WASHINGTON — A gender gap is growing in the Democratic presidential race, and Sen. Hillary Rodham Clinton aims to widen it into a chasm.
Armed with mounting evidence that women are providing her a strong foundation in the crucial early months of the run-up to next year's primaries, Clinton's campaign is trying to organize almost every aspect of the Democratic women's voting bloc — including lining up the support of feminist elites and stoking excitement in teenage political neophytes.
When the New York senator speaks to audiences crowded with women, she unabashedly depicts her candidacy as a historic opportunity to elect the first female president.

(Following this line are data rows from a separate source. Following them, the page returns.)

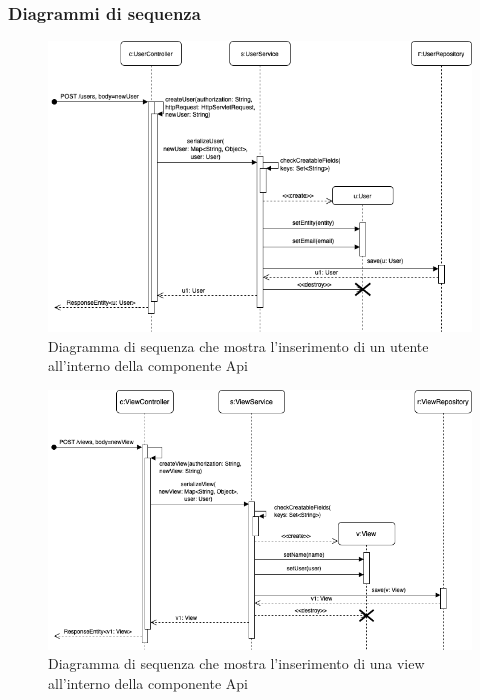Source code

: \begin{landscape}
	\subsubsection{Diagrammi di sequenza}
		\begin{figure}[H]
			\centering
			\includegraphics[scale=0.550]{res/images/API/inserimento_utente.png}
			\caption{Diagramma di sequenza che mostra l'inserimento di un utente all'interno della componente Api}
		\end{figure}
		\begin{figure}[H]
			\centering
			\includegraphics[scale=0.550]{res/images/API/inserimento_view.png}
			\caption{Diagramma di sequenza che mostra l'inserimento di una view all'interno della componente Api}
		\end{figure}
	\end{landscape}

"Now is the time to break the biggest glass ceiling in the land," a beaming Clinton said last week after her endorsement by the National Organization for Women's political action committee, one of several influential women's activist groups that have rushed to endorse her campaign.
In contrast to the broader electorate, where, in 2006, women accounted for 51% of votes cast, women represent as much as 60% of registered voters in early Democratic primary and caucus states. And early surveys show Clinton ahead of her male rivals among women in every early primary and caucus state.
Nationally, a Zogby survey in late March found that Clinton outstripped her competitors, leading with 42% of likely primary voters among Democratic women, compared with 19% for Sen. Barack Obama (D-Ill.) and 15% for former North Carolina Sen. John Edwards. Clinton held a much thinner lead among male Democratic voters. At 28%, she barely edged Obama, who was at 26%, with Edwards trailing at 11%.
"We've really seen a constituency form around her," said Mark Penn, Clinton's chief strategist and pollster. "One of the things people don't realize is she has a solid base — among women — that's harder and much more enthusiastic than anyone else has."
She shows strength among independent women as well. A Gallup survey released Monday showed that nationally, 59% of female independent voters have a favorable image of Clinton — compared with 45% of male independents.
Even Republican women view her slightly more favorably than do Republican men, though she ranks low with both groups, the poll found.
Just as Clinton is the first female candidate with a real shot at the White House, her openly gender-based strategy also explores new political territory. It is aimed at tapping into her loyal female base for energy and money and winning over Democratic women who might differ with her on specific policies, doubt her electability or simply dislike the controversial former first lady.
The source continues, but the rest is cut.